FIG. 1 is a partially cutaway plan view showing Embodiment 1 of the present invention, and FIG.
The figure is a partially exploded perspective view of the armature and actuator used in the above, FIG. 3 is a partially cutaway sectional view showing Embodiment 2 of the present invention, and FIG. 4 is an operation explanatory diagram showing the force acting on the armature. be. 11 is an armature, 17 is an α spring after movable, 19 is a fixed contact, 21 is an actuator, 22 is a coupling pin, 23 is an insertion hole, 30 is a coil, 31 is an armature, 37 is a movable contact spring, 39 is a fixed contact, 41 is an actuator, 4
3 is a coupling hole, and 45 is a side surface. Figure 1 Figure 2 Figure 3 Figure 4

Claims (6)

[Claims] (1) An armature that swings between two predetermined positions in response to energization of the coil, an actuator driven by the armature, and an armature that comes into contact with the actuator in a predetermined section of the armature's swing range. The armature is also equipped with a movable contact spring that moves into and out of contact with the fixed contact as the armature swings. An electromagnetic relay characterized in that it is provided within a range. (2) The actuator is provided with a coupling pin perpendicular to its swing direction, and the armature is provided with an insertion hole into which the coupling pin is inserted, and the insertion hole is larger in size than the coupling pin in the swing direction of the armature. 2. The electromagnetic relay according to claim 1, wherein the no-load area is formed by setting . (3) The electromagnetic relay according to claim 2, wherein the coupling pin and the insertion hole are formed to have a circular cross section, and the insertion hole is set to have a larger diameter than the coupling pin. (4) A coupling hole through which the armature is inserted is formed in the actuator, and the width of the coupling hole is set to be larger than the portion of the actuator that passes through the coupling hole in the swinging direction of the actuator, thereby forming the above-mentioned no-load area.
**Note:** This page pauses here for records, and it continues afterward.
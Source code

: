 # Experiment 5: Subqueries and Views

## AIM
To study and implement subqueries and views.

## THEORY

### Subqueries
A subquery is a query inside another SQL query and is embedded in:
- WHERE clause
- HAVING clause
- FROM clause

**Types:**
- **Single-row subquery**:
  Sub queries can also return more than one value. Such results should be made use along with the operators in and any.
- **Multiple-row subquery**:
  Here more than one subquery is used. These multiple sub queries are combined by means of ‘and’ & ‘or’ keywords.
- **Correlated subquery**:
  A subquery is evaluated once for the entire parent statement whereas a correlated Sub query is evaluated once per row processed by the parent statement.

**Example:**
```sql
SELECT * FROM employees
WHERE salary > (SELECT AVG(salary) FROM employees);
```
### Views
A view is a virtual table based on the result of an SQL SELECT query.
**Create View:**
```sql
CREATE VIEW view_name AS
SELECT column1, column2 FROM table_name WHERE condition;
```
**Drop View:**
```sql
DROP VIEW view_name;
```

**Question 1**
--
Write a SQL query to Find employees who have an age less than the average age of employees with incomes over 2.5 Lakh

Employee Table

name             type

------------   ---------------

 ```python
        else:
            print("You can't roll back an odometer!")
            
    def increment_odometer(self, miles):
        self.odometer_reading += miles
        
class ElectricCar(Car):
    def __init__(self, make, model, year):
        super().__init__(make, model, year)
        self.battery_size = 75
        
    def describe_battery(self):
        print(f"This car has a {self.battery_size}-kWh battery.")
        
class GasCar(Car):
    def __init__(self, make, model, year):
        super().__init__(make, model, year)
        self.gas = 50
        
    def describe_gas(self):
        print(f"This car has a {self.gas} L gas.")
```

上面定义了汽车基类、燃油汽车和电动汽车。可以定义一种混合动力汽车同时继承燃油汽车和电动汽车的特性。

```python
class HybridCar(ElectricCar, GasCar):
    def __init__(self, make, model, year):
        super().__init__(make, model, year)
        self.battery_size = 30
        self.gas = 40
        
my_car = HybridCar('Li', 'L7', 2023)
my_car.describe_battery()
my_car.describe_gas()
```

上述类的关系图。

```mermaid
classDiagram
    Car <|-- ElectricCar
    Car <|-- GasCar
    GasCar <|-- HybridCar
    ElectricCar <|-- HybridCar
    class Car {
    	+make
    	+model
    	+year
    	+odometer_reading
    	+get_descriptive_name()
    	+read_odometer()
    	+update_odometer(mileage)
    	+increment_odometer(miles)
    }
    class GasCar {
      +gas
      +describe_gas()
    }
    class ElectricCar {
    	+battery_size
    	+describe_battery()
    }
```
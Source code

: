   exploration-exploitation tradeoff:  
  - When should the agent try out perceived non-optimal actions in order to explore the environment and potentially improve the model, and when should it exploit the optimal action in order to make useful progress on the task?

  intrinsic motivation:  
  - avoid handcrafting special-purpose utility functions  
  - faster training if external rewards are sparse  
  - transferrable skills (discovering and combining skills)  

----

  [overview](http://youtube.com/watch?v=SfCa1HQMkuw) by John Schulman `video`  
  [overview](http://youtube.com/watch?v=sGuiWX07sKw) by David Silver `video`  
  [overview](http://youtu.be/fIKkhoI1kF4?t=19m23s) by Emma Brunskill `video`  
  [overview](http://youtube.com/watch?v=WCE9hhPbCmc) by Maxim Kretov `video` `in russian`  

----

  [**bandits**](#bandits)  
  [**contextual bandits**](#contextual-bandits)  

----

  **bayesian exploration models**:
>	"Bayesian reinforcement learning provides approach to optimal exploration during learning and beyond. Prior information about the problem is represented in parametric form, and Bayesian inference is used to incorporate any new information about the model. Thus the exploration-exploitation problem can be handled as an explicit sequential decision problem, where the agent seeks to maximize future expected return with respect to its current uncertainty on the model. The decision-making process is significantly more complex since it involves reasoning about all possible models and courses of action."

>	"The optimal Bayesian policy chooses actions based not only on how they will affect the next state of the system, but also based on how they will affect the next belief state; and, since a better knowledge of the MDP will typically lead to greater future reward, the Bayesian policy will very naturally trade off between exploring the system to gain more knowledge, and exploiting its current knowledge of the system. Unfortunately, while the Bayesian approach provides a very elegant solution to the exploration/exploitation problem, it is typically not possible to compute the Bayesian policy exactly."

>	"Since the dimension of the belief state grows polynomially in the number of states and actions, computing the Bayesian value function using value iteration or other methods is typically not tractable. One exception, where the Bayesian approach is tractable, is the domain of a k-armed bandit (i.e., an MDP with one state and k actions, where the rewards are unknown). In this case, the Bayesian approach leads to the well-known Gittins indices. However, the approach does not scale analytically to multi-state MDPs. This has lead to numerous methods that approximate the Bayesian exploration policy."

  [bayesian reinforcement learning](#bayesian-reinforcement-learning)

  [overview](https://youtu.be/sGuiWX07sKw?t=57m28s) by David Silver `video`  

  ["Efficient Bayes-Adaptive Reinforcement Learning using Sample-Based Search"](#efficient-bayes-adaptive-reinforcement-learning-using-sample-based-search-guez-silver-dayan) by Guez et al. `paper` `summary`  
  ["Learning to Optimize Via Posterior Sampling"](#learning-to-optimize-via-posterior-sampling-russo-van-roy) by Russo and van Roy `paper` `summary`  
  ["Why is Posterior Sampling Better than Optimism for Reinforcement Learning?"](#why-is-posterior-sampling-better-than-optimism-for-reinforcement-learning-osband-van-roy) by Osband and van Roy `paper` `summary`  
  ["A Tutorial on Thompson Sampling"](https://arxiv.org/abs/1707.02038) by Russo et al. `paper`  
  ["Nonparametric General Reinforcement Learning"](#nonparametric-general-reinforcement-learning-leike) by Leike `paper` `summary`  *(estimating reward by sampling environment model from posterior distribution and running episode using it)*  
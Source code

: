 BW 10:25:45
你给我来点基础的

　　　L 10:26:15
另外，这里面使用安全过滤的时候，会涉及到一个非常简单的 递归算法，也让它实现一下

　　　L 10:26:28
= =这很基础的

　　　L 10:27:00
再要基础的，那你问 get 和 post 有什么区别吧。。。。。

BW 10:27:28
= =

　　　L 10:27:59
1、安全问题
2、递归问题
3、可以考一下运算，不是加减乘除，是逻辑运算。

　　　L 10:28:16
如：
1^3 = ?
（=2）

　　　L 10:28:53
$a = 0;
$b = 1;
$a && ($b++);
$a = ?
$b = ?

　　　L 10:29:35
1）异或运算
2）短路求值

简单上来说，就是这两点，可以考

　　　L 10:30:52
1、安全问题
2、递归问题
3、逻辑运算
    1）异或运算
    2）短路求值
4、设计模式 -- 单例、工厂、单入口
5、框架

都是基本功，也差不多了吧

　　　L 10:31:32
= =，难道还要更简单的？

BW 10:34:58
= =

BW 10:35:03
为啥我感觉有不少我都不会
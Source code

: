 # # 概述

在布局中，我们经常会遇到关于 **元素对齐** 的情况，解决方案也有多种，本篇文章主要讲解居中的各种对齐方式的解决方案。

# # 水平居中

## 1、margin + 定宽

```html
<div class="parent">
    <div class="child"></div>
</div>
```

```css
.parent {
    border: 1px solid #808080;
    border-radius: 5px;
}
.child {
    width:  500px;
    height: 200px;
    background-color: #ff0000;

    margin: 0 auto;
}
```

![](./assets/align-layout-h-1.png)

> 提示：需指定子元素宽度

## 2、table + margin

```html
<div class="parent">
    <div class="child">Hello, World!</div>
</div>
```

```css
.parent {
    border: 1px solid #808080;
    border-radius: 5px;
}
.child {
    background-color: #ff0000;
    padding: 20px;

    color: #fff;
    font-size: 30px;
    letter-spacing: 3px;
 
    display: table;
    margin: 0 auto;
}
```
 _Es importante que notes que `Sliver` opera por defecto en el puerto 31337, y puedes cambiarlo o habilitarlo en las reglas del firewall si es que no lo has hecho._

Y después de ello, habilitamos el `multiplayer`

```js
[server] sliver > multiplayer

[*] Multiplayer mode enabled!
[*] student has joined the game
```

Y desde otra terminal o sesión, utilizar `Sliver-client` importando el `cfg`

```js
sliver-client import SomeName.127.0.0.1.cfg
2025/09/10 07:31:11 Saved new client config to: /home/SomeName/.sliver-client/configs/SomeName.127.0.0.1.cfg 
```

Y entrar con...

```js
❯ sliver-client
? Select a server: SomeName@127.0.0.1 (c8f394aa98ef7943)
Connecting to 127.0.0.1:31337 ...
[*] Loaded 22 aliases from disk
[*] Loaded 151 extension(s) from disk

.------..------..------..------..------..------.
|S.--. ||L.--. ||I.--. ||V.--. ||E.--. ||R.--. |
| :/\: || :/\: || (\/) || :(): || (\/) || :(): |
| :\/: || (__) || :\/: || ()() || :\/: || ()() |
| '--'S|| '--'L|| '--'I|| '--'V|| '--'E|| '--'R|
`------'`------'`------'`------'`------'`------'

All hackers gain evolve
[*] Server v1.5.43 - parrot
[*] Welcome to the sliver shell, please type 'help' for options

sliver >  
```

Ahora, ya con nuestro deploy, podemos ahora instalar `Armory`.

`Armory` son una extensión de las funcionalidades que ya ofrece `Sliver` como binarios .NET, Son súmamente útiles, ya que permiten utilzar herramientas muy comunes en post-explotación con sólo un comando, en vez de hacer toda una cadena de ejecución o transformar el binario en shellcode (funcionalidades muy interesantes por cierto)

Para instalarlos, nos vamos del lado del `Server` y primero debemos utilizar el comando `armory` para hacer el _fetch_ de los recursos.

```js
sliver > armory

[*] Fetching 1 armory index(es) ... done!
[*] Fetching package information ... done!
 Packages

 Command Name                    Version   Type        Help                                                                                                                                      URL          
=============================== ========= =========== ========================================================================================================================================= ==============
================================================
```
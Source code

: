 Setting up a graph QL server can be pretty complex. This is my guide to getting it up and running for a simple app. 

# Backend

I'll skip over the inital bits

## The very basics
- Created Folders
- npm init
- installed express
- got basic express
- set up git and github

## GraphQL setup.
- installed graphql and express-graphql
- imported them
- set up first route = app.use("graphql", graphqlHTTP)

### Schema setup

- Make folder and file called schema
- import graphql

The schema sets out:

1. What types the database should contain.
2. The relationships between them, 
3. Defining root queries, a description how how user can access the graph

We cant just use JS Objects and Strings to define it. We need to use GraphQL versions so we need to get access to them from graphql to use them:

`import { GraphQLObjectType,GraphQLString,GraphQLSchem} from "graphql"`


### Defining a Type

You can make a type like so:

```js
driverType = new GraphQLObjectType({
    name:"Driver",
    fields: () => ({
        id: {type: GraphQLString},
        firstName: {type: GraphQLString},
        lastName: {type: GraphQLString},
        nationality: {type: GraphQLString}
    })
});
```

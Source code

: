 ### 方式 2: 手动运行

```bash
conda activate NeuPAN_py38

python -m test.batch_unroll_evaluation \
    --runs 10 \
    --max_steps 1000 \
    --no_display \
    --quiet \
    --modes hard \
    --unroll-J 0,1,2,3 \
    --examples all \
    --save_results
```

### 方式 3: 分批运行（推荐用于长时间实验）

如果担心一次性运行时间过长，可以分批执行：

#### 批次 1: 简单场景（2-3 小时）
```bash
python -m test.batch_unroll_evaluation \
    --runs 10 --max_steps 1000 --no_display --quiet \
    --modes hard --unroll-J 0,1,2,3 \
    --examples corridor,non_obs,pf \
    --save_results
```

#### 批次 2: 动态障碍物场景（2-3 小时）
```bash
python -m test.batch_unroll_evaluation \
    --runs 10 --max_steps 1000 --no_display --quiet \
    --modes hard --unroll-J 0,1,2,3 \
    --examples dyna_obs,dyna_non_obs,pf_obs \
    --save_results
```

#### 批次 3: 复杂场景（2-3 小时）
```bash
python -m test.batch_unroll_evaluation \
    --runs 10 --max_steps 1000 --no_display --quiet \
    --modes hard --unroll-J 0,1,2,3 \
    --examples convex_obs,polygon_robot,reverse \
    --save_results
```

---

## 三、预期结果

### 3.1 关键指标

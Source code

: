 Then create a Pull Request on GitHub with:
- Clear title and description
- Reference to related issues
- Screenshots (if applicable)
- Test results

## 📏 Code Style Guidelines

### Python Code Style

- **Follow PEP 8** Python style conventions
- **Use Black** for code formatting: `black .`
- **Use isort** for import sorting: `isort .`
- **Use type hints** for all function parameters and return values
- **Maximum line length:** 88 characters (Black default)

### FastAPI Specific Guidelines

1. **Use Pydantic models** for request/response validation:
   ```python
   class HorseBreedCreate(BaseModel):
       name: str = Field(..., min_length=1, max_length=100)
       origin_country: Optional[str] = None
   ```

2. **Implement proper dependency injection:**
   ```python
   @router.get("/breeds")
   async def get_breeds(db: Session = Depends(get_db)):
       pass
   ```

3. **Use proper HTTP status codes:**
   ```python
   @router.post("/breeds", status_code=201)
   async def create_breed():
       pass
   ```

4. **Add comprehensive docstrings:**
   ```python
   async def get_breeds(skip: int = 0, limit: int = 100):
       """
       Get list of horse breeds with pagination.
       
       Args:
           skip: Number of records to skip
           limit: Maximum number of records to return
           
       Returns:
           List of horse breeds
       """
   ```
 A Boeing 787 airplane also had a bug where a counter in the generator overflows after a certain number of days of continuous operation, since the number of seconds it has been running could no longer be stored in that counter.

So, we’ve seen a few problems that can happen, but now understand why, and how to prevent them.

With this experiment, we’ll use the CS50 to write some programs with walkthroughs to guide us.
An electromagnetic relay according to claim 1, characterized in that the electromagnetic relay comprises: (5) Claims characterized in that the coupling hole has both side surfaces in the swinging direction of the armature curved around an axis parallel to the opening surface of the coupling hole and orthogonal to the swinging direction of the armature. The electromagnetic relay according to item 4. (6) The armature is formed into an elongated shape and is swingable in a direction substantially perpendicular to the longitudinal direction of the armature, and the actuator is suspended from the armature with the gravity direction being perpendicular to the swinging direction and the longitudinal direction of the armature. Claims 1 to 5 characterized in that
The electromagnetic relay described in any of the paragraphs.